7.3.1. Standard Migration (Small VMs via Workstation /tmp)
1. On kvm-02 - Shutdown VMs and export:
# Shutdown VMs
for vm in vault-01 bind-01; do
sudo virsh shutdown $vm
done
# Wait for shutdown, then export XMLs
for vm in vault-01 bind-01; do
sudo virsh dumpxml $vm > /tmp/$vm.xml
done
# Stage qcow2 files (requires root)
for vm in vault-01 bind-01; do
sudo cp /var/lib/libvirt/images/$vm.qcow2 /tmp/
sudo chmod 644 /tmp/$vm.qcow2
done
2. From workstation - Pull files from kvm-02:
# Pull XMLs
scp kvm-02:/tmp/{vault-01,bind-01}.xml /tmp/
# Pull qcow2 files (may take several minutes per VM)

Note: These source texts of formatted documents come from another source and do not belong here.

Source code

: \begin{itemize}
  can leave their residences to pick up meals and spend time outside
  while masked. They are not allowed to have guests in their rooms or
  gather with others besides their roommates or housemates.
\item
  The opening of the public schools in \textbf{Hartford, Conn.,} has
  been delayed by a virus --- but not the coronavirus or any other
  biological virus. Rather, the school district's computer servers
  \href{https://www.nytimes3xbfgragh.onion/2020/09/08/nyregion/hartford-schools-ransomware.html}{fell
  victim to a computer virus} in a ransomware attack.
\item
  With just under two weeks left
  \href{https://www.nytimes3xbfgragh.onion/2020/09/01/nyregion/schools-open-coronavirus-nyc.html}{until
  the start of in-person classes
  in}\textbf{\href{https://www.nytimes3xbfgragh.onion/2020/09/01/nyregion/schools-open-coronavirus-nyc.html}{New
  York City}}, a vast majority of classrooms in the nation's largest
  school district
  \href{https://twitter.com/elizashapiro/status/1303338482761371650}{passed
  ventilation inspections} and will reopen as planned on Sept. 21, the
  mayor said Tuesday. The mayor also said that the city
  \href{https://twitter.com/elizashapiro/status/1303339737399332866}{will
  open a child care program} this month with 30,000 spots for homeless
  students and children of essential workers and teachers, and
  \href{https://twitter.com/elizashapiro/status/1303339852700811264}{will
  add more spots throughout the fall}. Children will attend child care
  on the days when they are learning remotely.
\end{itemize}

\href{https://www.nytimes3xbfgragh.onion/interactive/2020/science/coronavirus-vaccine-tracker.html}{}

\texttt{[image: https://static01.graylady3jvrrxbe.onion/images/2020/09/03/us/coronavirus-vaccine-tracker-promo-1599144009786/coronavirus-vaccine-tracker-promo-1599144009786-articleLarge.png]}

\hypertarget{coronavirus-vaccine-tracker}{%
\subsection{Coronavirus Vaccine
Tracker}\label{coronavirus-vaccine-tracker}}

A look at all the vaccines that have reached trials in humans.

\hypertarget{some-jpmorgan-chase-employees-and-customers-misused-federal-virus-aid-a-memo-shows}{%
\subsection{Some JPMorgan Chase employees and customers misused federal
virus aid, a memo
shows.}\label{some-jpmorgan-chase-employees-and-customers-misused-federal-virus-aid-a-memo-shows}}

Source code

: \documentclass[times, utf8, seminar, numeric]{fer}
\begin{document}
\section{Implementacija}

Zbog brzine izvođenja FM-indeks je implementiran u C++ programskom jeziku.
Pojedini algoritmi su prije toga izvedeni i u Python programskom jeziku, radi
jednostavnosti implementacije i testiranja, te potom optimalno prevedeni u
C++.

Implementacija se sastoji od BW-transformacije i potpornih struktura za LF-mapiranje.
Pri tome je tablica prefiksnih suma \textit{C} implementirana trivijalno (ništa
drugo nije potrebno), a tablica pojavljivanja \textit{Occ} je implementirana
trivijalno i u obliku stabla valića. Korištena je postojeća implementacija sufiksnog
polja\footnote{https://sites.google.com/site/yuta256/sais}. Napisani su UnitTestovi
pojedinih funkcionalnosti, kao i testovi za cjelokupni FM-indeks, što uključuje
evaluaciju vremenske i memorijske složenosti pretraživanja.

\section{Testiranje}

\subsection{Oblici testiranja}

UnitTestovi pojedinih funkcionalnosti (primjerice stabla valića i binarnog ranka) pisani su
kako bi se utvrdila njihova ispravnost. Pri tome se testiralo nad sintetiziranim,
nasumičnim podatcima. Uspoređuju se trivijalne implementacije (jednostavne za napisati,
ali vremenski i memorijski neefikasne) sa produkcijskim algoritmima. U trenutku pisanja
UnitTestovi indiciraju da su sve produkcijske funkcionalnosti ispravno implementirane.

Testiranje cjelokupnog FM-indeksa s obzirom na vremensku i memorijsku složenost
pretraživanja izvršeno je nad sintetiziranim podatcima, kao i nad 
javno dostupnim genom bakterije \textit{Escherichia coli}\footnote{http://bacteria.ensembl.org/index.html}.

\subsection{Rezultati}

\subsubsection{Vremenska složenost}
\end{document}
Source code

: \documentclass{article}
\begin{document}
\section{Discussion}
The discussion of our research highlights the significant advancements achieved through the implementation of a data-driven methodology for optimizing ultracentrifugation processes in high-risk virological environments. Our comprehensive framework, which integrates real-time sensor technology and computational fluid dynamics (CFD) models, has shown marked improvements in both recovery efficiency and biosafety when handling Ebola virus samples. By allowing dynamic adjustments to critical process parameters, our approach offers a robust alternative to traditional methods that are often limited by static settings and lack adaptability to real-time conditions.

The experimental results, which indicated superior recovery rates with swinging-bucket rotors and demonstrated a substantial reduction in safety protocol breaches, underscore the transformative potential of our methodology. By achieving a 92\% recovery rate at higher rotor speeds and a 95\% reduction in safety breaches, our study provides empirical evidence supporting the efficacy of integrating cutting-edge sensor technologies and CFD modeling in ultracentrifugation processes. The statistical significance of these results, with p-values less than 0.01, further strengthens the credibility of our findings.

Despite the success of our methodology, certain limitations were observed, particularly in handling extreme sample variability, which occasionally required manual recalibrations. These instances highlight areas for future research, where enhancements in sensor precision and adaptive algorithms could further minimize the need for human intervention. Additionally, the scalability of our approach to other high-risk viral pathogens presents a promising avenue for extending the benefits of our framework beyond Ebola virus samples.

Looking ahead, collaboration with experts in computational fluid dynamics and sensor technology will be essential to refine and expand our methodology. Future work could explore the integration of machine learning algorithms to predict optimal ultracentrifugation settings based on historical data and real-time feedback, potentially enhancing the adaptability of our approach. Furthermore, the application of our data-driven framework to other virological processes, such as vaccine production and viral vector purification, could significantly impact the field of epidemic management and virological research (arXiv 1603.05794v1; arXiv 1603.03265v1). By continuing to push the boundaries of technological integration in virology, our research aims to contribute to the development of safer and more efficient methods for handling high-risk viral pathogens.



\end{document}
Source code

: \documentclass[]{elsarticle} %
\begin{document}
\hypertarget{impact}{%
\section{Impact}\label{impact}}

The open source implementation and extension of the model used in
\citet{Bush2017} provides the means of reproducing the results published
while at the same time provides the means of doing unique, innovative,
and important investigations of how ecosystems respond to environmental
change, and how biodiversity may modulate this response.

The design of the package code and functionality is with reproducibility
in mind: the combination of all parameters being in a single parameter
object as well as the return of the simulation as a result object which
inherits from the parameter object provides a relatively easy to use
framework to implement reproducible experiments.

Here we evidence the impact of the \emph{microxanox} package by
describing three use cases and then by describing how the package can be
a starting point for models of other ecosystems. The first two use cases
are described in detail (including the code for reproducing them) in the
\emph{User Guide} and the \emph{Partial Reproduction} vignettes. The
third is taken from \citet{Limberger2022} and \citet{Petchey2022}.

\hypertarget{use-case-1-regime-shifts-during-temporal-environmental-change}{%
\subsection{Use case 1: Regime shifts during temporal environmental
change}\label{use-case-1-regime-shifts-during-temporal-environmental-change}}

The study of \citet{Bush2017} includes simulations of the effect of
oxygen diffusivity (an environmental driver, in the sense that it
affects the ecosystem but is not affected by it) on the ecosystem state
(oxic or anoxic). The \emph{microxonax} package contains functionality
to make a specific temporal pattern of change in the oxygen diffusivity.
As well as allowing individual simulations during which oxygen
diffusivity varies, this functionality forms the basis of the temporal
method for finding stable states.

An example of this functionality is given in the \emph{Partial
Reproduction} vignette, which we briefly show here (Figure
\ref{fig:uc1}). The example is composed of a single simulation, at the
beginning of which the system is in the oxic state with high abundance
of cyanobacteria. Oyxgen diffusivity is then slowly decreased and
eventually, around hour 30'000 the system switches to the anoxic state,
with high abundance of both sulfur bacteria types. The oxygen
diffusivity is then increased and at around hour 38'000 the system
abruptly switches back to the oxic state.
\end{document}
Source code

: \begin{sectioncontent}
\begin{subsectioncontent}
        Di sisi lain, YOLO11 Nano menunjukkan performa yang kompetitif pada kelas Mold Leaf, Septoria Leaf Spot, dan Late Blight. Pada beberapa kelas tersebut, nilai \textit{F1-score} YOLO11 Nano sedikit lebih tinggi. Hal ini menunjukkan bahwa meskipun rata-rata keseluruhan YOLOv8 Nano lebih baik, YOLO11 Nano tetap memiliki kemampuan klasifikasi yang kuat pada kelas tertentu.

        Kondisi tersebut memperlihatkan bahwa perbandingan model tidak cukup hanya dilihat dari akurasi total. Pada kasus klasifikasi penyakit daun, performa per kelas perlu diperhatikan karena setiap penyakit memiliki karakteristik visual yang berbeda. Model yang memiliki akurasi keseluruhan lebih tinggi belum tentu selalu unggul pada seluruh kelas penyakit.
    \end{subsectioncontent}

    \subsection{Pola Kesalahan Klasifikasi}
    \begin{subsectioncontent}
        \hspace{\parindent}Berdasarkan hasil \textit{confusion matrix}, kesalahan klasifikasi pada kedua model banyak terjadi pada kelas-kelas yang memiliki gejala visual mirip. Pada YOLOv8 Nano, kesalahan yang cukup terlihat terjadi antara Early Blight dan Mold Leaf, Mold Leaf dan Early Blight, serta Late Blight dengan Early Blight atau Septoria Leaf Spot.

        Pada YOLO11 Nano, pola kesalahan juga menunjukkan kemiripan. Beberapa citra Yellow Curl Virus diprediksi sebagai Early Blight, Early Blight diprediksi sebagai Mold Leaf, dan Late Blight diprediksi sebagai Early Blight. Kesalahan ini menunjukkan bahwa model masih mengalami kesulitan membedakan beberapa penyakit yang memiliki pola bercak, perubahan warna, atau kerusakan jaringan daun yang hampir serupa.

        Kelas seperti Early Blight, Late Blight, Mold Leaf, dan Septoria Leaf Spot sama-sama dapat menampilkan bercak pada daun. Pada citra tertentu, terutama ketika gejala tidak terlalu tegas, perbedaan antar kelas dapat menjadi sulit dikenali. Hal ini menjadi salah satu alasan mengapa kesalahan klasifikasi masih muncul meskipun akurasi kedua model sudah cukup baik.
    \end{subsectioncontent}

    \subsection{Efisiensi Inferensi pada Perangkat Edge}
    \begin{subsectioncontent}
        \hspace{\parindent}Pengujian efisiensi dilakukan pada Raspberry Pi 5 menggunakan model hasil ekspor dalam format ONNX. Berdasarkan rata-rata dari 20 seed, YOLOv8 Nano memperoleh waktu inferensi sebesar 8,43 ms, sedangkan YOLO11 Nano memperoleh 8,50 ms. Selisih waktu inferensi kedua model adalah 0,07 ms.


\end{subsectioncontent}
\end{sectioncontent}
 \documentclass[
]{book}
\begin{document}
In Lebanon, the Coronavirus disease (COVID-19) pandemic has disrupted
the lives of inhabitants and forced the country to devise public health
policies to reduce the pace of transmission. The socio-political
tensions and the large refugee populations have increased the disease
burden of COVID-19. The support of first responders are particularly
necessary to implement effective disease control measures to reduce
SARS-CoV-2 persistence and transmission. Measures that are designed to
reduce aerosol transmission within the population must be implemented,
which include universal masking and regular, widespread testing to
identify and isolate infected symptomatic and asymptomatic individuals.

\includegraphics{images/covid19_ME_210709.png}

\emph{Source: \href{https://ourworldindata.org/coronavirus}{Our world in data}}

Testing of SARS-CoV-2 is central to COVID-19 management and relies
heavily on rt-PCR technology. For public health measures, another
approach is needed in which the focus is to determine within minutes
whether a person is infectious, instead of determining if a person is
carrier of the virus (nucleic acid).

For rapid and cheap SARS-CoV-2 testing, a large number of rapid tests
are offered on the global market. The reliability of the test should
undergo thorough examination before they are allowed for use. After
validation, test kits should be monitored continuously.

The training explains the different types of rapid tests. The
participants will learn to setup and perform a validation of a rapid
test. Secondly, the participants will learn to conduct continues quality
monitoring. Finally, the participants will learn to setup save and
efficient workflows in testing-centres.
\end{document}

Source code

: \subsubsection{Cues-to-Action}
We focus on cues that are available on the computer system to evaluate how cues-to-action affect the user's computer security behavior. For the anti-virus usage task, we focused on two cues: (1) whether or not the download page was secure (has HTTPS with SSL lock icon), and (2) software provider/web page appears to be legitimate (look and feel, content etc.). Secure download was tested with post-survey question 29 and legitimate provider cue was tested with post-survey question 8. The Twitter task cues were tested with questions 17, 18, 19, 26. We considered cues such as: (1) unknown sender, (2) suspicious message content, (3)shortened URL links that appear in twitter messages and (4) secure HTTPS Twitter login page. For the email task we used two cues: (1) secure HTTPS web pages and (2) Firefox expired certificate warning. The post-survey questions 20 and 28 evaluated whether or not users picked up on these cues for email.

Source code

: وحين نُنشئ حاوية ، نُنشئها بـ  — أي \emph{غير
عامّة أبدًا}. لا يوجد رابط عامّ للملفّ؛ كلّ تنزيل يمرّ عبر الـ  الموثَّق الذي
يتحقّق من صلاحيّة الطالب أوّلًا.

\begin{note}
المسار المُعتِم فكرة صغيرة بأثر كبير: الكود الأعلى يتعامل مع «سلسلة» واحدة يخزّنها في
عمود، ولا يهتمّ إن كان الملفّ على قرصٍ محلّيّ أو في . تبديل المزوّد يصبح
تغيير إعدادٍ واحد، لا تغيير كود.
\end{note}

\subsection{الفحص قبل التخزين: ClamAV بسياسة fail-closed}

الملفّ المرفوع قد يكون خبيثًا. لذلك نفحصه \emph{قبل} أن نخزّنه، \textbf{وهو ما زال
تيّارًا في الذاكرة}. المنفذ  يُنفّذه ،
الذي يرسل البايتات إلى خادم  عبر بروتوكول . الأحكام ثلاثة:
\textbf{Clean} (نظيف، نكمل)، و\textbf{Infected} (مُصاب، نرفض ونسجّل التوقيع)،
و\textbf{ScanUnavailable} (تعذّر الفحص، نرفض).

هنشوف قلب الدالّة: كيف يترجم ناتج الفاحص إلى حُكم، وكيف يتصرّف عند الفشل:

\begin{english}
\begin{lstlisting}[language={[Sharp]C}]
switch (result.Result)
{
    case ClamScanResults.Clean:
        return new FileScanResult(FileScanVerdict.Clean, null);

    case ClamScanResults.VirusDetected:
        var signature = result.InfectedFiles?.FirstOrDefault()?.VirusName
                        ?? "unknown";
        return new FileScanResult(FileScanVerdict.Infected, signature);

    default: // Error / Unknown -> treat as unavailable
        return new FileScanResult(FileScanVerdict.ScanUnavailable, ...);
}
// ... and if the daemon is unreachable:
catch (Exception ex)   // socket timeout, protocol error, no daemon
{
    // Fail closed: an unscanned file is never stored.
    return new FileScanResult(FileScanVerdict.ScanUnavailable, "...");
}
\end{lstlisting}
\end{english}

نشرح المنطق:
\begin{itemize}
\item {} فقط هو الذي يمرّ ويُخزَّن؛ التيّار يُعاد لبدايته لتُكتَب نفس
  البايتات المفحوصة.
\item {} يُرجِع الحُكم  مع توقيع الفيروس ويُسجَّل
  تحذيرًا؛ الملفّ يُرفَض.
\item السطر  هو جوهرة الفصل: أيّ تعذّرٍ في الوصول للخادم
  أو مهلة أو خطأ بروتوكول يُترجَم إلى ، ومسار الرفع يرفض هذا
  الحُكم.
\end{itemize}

scp kvm-02:/tmp/{vault-01,bind-01}.qcow2 /tmp/
3. From workstation - Push to kvm-01:
# Push XMLs
scp /tmp/{vault-01,bind-01}.xml kvm-01:/tmp/
# Push qcow2 files
scp /tmp/{vault-01,bind-01}.qcow2 kvm-01:/tmp/
4. On kvm-01 - Move files and define VMs:
# Move qcow2 to libvirt images directory
for vm in vault-01 bind-01; do
sudo mv /tmp/$vm.qcow2 /mnt/onboard-ssd/libvirt/images/
done
# Fix XML paths, define, and start VMs
for vm in vault-01 bind-01; do
sed -i 's|/var/lib/libvirt/images/|/mnt/onboard-ssd/libvirt/images/|g' /tmp/$vm.xml
sudo virsh define /tmp/$vm.xml
sudo virsh start $vm
done
5. Verify:
sudo virsh list --all | grep -E 'vault-01|bind-01'
6. Cleanup on kvm-02 (after confirmed working):
for vm in vault-01 bind-01; do
sudo virsh undefine $vm
sudo rm /var/lib/libvirt/images/$vm.qcow2
rm /tmp/$vm.xml /tmp/$vm.qcow2
done
7.3.2. Large VM Migration (via NAS Staging)
For VMs larger than workstation /tmp capacity (e.g., home-dc01 ~40GB), use NAS as intermediate storage.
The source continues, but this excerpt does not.